In 2006, meanwhile, Hiyama, a certified patent solicitor on staff at the Mitsubishi Materials Intellectual Property Department, was assigned to the Cutting Tool Division, which was working on GY series development. “I was worried because of past patent disputes; but Nagaya’s enthusiasm about innovation coupled with Koyama’s familiarity with cutting tool patents and the trust he had among developers made me forget my worries. Before I knew it, I was standing with them at the cutting tests.”
The GY series entailed the development of a wide range of small parts such as modular blades, clamp mechanisms for inserts, breakers for inserts, and applications for inner diameters and edges. “One day,” said Koyama, “we received notice that an overseas competitor had filed an objection to our application for a European patent. Although concerned, we also took it as a sign that the GY series was a growing force in the European market. The competitor claimed prior development; however, we argued that the innovative form of the GY series delivered performance that had never been achieved by other products, and our patent was granted.”

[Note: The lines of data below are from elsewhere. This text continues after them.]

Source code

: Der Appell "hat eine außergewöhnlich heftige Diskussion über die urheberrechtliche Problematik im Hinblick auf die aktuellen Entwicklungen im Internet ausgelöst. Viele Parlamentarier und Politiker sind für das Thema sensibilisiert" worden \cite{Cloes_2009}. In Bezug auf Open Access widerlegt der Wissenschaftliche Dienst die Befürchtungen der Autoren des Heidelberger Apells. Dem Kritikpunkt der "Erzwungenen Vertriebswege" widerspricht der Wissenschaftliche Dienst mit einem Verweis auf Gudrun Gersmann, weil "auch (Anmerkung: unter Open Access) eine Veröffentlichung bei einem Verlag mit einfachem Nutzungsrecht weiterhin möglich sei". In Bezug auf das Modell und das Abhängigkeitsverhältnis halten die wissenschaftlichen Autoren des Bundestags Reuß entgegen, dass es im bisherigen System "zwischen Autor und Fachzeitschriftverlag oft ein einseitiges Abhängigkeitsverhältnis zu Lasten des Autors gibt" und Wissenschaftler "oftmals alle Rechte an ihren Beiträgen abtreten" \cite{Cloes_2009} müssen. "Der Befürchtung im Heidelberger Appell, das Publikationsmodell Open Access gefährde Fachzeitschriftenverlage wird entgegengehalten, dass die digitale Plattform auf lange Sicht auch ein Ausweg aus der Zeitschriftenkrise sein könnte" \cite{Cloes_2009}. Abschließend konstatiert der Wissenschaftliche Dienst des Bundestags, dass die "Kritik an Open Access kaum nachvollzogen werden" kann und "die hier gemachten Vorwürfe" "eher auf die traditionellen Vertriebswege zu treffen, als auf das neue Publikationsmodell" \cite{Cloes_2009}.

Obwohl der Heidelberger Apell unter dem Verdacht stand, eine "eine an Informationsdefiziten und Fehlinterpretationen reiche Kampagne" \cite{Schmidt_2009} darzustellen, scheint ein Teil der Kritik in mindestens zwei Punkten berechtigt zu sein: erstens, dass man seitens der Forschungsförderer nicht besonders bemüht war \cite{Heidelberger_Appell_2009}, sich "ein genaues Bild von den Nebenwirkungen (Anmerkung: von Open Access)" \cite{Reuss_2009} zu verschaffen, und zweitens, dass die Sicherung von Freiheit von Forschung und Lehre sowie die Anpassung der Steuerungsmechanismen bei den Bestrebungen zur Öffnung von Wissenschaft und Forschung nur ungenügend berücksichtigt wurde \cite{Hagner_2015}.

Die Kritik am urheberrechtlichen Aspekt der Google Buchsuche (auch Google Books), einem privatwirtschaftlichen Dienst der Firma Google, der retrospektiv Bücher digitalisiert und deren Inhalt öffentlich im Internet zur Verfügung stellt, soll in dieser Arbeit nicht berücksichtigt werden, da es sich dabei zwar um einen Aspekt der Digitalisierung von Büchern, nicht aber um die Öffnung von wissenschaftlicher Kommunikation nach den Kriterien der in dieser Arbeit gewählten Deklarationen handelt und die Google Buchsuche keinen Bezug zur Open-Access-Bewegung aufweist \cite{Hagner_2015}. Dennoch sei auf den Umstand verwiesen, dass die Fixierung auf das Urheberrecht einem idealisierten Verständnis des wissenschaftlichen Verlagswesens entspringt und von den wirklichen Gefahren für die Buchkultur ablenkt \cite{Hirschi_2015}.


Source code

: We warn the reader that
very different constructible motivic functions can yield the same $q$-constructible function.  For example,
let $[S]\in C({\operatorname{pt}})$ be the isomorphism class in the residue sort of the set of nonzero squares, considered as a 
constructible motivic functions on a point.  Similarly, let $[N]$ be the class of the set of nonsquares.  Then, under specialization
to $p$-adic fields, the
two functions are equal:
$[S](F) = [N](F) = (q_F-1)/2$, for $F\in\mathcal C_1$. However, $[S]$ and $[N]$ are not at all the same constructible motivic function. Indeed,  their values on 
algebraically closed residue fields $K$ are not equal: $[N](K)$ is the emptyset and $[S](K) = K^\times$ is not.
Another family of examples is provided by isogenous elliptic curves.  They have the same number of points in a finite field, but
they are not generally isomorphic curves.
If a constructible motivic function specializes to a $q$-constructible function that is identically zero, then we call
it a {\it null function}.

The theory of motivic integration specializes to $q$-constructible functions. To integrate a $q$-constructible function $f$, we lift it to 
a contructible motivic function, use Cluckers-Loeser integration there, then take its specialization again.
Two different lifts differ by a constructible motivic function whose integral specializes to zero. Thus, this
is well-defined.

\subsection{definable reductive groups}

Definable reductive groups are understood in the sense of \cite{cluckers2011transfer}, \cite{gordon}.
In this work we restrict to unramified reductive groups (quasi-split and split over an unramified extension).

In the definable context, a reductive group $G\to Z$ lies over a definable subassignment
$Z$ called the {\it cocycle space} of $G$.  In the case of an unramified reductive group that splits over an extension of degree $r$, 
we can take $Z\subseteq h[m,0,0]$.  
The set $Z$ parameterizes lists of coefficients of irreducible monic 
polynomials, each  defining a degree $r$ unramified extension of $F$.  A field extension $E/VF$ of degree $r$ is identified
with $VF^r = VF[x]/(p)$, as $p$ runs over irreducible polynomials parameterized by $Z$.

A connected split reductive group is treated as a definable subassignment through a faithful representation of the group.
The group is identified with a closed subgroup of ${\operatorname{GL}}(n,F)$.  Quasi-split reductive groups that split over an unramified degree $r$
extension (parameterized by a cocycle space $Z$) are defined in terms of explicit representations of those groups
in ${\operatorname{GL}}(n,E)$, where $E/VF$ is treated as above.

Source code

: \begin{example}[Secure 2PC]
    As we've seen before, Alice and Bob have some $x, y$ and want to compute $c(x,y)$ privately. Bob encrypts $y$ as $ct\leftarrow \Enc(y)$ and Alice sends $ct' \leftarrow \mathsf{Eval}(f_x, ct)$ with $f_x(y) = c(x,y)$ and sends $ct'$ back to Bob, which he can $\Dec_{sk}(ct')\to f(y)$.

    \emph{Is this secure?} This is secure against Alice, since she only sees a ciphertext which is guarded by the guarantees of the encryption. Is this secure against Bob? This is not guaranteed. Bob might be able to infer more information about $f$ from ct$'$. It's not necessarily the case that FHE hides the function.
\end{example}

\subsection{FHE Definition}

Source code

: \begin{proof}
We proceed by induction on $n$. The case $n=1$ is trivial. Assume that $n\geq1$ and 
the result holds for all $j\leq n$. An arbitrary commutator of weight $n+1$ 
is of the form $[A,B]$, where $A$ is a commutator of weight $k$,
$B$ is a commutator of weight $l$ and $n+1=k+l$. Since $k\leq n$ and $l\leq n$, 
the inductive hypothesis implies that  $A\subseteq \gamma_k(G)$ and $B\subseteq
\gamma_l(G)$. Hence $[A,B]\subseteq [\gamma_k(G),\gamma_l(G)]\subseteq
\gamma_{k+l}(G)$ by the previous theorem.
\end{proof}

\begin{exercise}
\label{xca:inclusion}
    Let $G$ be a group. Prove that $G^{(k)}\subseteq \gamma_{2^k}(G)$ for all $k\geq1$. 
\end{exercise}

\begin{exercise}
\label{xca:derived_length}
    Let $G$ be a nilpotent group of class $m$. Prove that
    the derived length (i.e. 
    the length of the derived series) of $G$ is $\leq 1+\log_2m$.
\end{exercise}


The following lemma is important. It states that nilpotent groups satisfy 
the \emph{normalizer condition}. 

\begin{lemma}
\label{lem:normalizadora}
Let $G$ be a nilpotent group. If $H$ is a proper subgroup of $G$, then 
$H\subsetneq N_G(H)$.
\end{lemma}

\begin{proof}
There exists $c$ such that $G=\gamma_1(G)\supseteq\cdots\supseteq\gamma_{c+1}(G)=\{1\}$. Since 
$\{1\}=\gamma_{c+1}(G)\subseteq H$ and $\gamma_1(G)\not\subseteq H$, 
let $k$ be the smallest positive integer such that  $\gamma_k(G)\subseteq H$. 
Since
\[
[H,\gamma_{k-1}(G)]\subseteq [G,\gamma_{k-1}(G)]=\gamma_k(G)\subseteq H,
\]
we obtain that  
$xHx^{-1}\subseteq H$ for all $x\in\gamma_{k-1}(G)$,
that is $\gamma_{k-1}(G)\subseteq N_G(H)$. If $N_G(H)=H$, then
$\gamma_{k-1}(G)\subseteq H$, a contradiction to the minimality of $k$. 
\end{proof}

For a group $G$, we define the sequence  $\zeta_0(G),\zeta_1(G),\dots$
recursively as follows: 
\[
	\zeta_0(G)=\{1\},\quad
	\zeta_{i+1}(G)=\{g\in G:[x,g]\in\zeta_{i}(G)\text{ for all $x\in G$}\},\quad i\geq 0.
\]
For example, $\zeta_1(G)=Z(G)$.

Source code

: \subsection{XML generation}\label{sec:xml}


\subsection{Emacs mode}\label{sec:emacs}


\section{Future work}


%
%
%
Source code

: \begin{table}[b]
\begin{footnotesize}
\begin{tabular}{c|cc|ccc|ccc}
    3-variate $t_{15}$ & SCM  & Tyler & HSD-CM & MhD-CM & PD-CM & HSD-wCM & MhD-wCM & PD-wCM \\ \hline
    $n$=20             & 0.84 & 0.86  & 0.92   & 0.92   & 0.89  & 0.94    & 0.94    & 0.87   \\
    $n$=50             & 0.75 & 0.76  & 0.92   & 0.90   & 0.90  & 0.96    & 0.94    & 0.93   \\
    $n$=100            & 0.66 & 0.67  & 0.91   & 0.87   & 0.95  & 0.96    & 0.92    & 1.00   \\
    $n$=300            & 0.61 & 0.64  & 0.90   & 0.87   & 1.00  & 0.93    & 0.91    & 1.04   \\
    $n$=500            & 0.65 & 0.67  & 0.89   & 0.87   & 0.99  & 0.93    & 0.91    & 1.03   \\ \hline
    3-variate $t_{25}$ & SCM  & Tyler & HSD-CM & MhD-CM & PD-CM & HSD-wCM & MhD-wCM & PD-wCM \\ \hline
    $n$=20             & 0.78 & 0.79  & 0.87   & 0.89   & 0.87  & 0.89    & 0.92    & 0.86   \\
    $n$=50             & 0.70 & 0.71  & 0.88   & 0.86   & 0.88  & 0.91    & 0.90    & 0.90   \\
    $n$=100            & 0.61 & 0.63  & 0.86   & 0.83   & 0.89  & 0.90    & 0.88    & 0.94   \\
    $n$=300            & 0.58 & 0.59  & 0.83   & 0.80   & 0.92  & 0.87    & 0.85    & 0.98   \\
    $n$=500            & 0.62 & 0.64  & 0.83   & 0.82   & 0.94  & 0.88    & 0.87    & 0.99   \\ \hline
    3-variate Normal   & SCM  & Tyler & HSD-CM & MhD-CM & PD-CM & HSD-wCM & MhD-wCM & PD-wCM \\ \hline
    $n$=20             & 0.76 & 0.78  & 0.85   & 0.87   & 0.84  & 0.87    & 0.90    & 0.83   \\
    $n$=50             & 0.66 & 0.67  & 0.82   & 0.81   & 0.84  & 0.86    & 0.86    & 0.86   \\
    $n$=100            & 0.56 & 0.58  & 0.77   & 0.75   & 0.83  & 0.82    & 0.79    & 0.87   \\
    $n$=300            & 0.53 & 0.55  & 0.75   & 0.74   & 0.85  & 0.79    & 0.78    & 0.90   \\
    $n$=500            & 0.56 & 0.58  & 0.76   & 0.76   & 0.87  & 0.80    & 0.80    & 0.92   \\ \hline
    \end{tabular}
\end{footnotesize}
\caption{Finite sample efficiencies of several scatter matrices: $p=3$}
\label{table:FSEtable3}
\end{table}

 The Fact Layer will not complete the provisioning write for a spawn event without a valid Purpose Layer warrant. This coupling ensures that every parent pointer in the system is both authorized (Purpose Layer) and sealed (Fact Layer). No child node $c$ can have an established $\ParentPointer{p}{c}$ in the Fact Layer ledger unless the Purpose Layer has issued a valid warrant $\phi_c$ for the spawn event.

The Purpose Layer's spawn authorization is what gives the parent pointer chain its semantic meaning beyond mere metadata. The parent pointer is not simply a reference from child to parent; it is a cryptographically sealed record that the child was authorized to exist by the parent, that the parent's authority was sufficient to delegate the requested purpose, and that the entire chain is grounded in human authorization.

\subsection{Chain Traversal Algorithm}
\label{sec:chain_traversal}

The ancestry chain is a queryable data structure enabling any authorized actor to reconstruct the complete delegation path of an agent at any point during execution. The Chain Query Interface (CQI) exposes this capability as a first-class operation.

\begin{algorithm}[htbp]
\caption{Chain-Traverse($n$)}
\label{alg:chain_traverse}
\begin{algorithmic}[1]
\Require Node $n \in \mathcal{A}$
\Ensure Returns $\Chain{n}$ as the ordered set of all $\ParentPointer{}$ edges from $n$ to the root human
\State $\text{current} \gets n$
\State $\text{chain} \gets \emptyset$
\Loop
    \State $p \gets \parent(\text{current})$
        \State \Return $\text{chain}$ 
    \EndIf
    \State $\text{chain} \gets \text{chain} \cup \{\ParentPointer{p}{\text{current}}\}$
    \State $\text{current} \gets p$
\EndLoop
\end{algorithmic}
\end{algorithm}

“When we were in the long, dark tunnel of patent conflict with our competitors, Hiyama and Koyama lighted the way. I really appreciated them,” said Nagaya. At Mitsubishi Materials, development staff and staff in charge of intellectual property rights share information during development. This is one of the company’s significant strengths in the development of innovative products.
“Because JIS stipulated specifications for grooving tools used for brazed tool bits, details such as form and size, performance was standardized across the industry regardless of the carbide material used. However, there were no standards specifying the form or size of inserts such as those used for DG tool bits. The individuals involved in the development of DG tool bits were excited about the opportunity to differentiate their products from competitors. The GY series products we developed were the first new grooving tools that Mitsubishi Materials had produced in 20 years. Although there was significant pressure on us to come up with products that had great potential, we were fairly free to move in our own directions. Of course, we faced a number of difficulties during development; but cooperation among the individuals in manufacturing, sales, development and intellectual property rights got us through the rough patches along the path to GY series commercialization. I can honestly say that the GY series came to fruition through the combined efforts of all employees at Mitsubishi materials, and all of us learned valuable lessons during this development project.
I am currently managing a cutting tools group, so I’m away from direct involvement in development; however, I still have lots of chances to meet and talk casually with young team members in situations that allow us to dispense with form. Through our talks at such times, we seek new ideas that may have potential for development and commercialization. I’ve worked within this process of development and believe that the experience of success has a significant impact on the development of young employees; and I hope they continue the search for innovative cutting tools.”